** Given data follows **

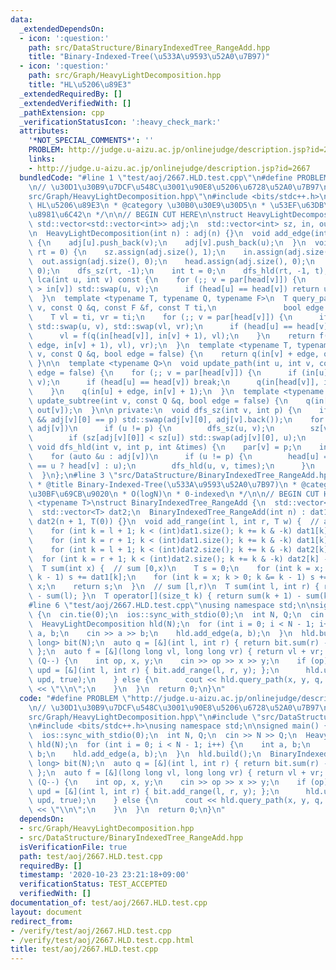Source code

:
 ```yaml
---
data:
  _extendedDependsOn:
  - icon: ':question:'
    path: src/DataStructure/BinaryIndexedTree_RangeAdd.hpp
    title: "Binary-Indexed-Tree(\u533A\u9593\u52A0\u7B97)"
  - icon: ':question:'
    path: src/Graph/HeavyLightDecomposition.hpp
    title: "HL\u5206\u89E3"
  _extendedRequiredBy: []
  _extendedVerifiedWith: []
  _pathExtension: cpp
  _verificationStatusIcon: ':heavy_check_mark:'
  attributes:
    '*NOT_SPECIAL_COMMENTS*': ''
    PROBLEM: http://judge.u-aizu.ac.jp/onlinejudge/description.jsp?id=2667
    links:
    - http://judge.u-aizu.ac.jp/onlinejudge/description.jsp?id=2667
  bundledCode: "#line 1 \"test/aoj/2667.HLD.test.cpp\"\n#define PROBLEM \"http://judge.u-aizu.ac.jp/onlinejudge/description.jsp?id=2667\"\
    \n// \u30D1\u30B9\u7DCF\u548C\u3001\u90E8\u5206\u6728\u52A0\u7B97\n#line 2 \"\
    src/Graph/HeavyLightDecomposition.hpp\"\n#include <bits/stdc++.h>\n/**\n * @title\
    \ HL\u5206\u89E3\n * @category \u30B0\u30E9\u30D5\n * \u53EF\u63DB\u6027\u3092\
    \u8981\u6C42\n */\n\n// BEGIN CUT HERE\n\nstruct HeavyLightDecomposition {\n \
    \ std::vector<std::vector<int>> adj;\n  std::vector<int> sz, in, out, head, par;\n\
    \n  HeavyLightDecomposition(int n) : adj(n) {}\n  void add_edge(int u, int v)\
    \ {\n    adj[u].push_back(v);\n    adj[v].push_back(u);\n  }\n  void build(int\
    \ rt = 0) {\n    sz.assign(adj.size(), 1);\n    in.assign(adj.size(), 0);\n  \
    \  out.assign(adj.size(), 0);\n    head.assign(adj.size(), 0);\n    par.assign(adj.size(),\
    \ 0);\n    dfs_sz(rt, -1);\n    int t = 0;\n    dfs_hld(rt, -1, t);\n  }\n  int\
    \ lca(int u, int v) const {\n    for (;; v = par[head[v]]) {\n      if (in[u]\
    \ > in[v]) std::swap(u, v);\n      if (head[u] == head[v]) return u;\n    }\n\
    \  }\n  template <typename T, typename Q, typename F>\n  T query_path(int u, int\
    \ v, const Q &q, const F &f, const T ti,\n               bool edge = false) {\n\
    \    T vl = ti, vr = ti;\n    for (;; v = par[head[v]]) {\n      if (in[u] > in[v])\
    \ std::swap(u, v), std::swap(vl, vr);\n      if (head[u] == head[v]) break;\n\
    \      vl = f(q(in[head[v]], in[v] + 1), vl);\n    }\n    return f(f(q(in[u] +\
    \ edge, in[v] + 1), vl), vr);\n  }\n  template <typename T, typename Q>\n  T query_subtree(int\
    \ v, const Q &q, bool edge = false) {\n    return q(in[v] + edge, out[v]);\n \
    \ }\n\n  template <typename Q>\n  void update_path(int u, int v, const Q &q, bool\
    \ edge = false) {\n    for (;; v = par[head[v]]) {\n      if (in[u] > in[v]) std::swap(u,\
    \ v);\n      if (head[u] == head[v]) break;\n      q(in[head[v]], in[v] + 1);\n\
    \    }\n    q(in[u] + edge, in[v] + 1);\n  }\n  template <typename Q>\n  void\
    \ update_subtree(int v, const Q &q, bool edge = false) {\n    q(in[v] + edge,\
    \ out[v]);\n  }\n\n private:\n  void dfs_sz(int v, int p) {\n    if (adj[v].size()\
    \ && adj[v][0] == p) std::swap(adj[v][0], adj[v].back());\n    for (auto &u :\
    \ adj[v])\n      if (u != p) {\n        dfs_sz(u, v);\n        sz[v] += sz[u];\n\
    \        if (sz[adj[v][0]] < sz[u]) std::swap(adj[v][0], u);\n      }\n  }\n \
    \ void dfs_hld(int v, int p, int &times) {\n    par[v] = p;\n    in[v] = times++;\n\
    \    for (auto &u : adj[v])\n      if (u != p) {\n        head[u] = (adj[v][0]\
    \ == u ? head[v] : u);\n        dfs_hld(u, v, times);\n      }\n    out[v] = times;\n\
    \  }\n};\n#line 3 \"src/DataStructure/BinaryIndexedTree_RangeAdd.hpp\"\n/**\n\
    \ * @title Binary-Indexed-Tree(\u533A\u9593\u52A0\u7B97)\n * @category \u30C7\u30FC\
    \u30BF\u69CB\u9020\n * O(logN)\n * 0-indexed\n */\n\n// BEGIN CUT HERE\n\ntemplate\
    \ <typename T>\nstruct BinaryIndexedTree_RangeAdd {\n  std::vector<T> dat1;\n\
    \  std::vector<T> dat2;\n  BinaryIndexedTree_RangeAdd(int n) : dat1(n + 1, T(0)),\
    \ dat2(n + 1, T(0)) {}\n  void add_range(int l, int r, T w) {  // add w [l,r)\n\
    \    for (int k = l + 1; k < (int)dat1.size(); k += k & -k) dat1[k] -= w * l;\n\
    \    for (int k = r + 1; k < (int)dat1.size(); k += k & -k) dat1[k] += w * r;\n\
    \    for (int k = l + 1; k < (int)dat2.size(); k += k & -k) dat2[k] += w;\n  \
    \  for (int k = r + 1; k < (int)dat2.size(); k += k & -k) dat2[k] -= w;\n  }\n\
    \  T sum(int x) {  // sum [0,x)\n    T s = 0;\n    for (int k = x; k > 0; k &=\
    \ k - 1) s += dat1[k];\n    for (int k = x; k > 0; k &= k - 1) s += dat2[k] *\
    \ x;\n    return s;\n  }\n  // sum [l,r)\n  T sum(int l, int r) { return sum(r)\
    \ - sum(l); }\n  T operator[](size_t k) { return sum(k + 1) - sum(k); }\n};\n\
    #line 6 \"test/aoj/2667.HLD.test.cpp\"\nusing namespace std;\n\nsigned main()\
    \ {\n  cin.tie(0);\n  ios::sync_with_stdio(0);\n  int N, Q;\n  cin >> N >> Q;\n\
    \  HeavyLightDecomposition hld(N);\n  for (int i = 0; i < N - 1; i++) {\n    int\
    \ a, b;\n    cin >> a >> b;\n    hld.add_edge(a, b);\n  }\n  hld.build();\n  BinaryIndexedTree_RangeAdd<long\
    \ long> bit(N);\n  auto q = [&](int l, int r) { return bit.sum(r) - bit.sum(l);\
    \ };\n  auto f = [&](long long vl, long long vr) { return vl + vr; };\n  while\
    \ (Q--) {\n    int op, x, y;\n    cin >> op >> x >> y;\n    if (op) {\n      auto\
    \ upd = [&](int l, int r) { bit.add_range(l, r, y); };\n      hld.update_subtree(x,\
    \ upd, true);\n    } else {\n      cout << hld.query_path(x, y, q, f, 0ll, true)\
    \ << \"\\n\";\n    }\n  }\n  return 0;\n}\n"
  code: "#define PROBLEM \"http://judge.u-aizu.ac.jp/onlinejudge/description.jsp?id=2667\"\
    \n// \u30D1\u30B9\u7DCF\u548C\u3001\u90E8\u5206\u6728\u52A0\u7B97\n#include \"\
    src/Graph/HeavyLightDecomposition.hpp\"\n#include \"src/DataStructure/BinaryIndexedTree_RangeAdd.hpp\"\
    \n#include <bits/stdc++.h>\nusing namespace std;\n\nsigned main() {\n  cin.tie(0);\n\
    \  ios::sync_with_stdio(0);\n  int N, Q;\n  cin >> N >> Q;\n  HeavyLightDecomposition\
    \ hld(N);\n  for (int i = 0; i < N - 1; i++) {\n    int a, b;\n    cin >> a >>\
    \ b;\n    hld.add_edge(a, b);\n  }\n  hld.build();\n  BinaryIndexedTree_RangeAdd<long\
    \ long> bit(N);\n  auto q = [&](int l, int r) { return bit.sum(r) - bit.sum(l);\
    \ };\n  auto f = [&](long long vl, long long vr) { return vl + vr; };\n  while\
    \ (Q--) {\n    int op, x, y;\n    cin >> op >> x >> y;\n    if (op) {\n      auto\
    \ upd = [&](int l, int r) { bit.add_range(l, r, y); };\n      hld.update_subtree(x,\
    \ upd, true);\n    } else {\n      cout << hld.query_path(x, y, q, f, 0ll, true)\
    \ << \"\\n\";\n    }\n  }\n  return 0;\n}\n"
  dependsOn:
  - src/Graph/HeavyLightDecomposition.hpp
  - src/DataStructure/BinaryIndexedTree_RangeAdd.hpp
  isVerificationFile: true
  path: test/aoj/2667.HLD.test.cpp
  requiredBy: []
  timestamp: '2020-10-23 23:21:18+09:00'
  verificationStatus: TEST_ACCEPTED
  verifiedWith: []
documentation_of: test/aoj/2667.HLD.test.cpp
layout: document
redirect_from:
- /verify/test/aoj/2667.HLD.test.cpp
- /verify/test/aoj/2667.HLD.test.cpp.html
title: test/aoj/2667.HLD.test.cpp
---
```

** End of Given data **
** Given data follows **

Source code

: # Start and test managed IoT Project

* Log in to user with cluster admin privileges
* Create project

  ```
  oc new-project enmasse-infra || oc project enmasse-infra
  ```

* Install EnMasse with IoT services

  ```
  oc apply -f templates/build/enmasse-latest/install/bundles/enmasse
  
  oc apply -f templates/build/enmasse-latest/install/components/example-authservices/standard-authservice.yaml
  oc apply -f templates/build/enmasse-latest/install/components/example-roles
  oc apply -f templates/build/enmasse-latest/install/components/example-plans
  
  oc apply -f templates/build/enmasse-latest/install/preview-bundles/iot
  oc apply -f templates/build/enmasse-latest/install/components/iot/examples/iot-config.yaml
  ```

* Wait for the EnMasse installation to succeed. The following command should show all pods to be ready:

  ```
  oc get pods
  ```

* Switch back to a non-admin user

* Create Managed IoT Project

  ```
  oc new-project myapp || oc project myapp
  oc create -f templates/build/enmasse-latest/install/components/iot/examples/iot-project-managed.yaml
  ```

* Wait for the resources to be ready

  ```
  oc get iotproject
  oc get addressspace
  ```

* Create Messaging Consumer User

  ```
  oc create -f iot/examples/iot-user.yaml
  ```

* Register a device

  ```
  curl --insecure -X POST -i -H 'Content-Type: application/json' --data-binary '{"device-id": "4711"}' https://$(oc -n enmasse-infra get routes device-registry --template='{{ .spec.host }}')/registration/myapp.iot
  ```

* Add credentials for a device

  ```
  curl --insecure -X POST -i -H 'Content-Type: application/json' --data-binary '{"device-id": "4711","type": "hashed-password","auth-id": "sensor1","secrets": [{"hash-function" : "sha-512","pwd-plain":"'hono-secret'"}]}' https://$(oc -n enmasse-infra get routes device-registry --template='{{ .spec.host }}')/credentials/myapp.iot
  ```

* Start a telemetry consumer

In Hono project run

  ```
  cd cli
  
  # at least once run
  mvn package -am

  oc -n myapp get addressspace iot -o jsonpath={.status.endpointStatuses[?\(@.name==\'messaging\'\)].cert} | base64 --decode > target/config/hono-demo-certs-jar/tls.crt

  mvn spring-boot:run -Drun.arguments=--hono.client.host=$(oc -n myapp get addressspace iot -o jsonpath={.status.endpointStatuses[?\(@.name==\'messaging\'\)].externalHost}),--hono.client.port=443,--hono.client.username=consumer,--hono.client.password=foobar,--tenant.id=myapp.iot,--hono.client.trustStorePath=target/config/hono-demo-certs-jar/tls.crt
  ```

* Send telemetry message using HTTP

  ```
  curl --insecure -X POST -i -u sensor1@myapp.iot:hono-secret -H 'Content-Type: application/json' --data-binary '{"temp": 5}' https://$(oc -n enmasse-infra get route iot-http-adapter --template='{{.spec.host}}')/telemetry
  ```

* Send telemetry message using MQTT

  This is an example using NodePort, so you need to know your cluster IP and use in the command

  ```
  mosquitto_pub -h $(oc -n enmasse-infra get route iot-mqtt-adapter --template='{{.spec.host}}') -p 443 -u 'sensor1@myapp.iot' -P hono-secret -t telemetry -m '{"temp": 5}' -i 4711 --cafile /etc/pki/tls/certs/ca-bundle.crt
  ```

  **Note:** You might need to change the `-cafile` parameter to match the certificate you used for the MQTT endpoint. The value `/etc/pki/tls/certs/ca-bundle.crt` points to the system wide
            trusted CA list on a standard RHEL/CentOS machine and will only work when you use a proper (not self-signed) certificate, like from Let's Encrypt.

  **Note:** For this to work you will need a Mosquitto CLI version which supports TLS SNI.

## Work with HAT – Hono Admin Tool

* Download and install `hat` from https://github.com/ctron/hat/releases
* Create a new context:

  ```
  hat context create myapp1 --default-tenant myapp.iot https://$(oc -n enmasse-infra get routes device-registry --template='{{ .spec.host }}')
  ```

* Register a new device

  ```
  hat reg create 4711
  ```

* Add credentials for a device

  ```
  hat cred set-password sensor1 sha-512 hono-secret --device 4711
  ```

** End of Given data **

**Brief**
Retype exactly the lines above, from the one with "for the EnMasse" through the one with "message using MQTT", inclusive.

**Written answer**
* Wait for the EnMasse installation to succeed. The following command should show all pods to be ready:

  ```
  oc get pods
  ```

* Switch back to a non-admin user

* Create Managed IoT Project

  ```
  oc new-project myapp || oc project myapp
  oc create -f templates/build/enmasse-latest/install/components/iot/examples/iot-project-managed.yaml
  ```

* Wait for the resources to be ready

  ```
  oc get iotproject
  oc get addressspace
  ```

* Create Messaging Consumer User

  ```
  oc create -f iot/examples/iot-user.yaml
  ```

* Register a device

  ```
  curl --insecure -X POST -i -H 'Content-Type: application/json' --data-binary '{"device-id": "4711"}' https://$(oc -n enmasse-infra get routes device-registry --template='{{ .spec.host }}')/registration/myapp.iot
  ```

* Add credentials for a device

  ```
  curl --insecure -X POST -i -H 'Content-Type: application/json' --data-binary '{"device-id": "4711","type": "hashed-password","auth-id": "sensor1","secrets": [{"hash-function" : "sha-512","pwd-plain":"'hono-secret'"}]}' https://$(oc -n enmasse-infra get routes device-registry --template='{{ .spec.host }}')/credentials/myapp.iot
  ```

* Start a telemetry consumer

In Hono project run

  ```
  cd cli
  
  # at least once run
  mvn package -am

  oc -n myapp get addressspace iot -o jsonpath={.status.endpointStatuses[?\(@.name==\'messaging\'\)].cert} | base64 --decode > target/config/hono-demo-certs-jar/tls.crt

  mvn spring-boot:run -Drun.arguments=--hono.client.host=$(oc -n myapp get addressspace iot -o jsonpath={.status.endpointStatuses[?\(@.name==\'messaging\'\)].externalHost}),--hono.client.port=443,--hono.client.username=consumer,--hono.client.password=foobar,--tenant.id=myapp.iot,--hono.client.trustStorePath=target/config/hono-demo-certs-jar/tls.crt
  ```

* Send telemetry message using HTTP

  ```
  curl --insecure -X POST -i -u sensor1@myapp.iot:hono-secret -H 'Content-Type: application/json' --data-binary '{"temp": 5}' https://$(oc -n enmasse-infra get route iot-http-adapter --template='{{.spec.host}}')/telemetry
  ```

* Send telemetry message using MQTT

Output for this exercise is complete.